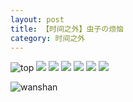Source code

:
 ```yaml
---
layout: post
title: 【时间之外】虫子の烦恼
category: 时间之外
---
```

![top](http://s79weexgu.hd-bkt.clouddn.com/img/top-220325-2.png)
![](http://s79wgrh40.hd-bkt.clouddn.com/img/worry-220512-1.jpeg)
![](http://s79weexgu.hd-bkt.clouddn.com/img/7111700691812_.pic.jpg)
![](http://s79weexgu.hd-bkt.clouddn.com/img/7121700691928_.pic.jpg)
![](http://s79weexgu.hd-bkt.clouddn.com/img/7151700698786_.pic.jpg)
![](http://s79weexgu.hd-bkt.clouddn.com/img/7131700692087_.pic.jpg)
![](http://s79weexgu.hd-bkt.clouddn.com/img/7141700692188_.pic.jpg)

[//]: # (![]&#40;http://s79weexgu.hd-bkt.clouddn.com/img/8051700911569_.pic.jpg&#41;)
![wanshan](http://s79weexgu.hd-bkt.clouddn.com/img/wanshan.png)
========================
* Problem description:
Where a line in the listing above contains "clouddn", copy that line.

* Exercise response:
![top](http://s79weexgu.hd-bkt.clouddn.com/img/top-220325-2.png)
![](http://s79wgrh40.hd-bkt.clouddn.com/img/worry-220512-1.jpeg)
![](http://s79weexgu.hd-bkt.clouddn.com/img/7111700691812_.pic.jpg)
![](http://s79weexgu.hd-bkt.clouddn.com/img/7121700691928_.pic.jpg)
![](http://s79weexgu.hd-bkt.clouddn.com/img/7151700698786_.pic.jpg)
![](http://s79weexgu.hd-bkt.clouddn.com/img/7131700692087_.pic.jpg)
![](http://s79weexgu.hd-bkt.clouddn.com/img/7141700692188_.pic.jpg)
[//]: # (![]&#40;http://s79weexgu.hd-bkt.clouddn.com/img/8051700911569_.pic.jpg&#41;)
![wanshan](http://s79weexgu.hd-bkt.clouddn.com/img/wanshan.png)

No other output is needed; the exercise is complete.